A ação foi realizada em conjunto com o Ministério Público de Pernambuco (MPPE), por meio da Promotora Coordenadora do Centro de Apoio Operacional em Defesa do Meio Ambiente (CAO Meio Ambiente), Belize Câmara, e da Promotora da cidade de Paulista, Mirela Laupman, e acompanhada pela Companhia Independente de Policiamento do Meio Ambiente (Cipoma).
A Prefeitura de Paulista explicou aos órgãos responsáveis que seriam serviços de “assoreamento do rio Paratibe”.
Ação é recorrente
Em 2022, a CPRH já havia embargado a obra e notificado a prefeitura de Paulista. Na fiscalização realizada na última quarta-feira (05), além da prefeitura manter as irregularidades constatadas no ano passado, os fiscais encontraram um novo trecho com realização de obras.
Mais irregularidades
Os agentes da CPRH também encontraram uma máquina, a serviço da Prefeitura do Paulista, trabalhando sem licença ambiental, nas margens do rio Paratibe, no trecho próximo a Rodovia PE 15. O funcionário que operava o equipamento foi orientado a parar os serviços e a retirar a máquina do local.

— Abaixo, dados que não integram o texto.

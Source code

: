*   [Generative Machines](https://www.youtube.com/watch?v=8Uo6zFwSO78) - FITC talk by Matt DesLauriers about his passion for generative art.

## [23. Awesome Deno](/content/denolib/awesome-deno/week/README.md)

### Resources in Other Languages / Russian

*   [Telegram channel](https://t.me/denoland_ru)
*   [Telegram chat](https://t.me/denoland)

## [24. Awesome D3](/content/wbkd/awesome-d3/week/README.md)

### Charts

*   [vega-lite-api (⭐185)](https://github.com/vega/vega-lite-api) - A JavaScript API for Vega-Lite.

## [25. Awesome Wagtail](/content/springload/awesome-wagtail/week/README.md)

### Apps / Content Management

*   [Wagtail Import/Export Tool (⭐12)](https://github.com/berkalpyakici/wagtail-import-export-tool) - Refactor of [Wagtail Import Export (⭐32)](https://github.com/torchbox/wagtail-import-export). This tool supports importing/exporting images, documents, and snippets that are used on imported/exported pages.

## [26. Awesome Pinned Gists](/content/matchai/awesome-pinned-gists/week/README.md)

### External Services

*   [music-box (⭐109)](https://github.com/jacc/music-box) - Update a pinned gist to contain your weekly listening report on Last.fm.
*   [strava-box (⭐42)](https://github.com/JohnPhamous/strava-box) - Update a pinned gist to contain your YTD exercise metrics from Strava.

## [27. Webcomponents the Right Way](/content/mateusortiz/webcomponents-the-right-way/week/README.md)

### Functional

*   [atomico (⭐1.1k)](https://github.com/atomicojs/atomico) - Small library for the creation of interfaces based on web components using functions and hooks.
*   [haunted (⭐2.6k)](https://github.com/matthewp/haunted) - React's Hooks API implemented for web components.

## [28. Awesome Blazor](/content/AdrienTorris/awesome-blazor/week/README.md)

A CPRH notificou também uma igreja localizada na Rodovia PE 22, em Paulista. Os agentes verificaram que houve supressão de vegetação e construção de banheiros na área que faz parte da APP do rio Paratibe.
A obra foi embargada e a igreja multada em R$ 30 mil. Os responsáveis pelo imóvel terão prazo para apresentar defesa e um Plano de Recuperação de Área Degradada – PRAD.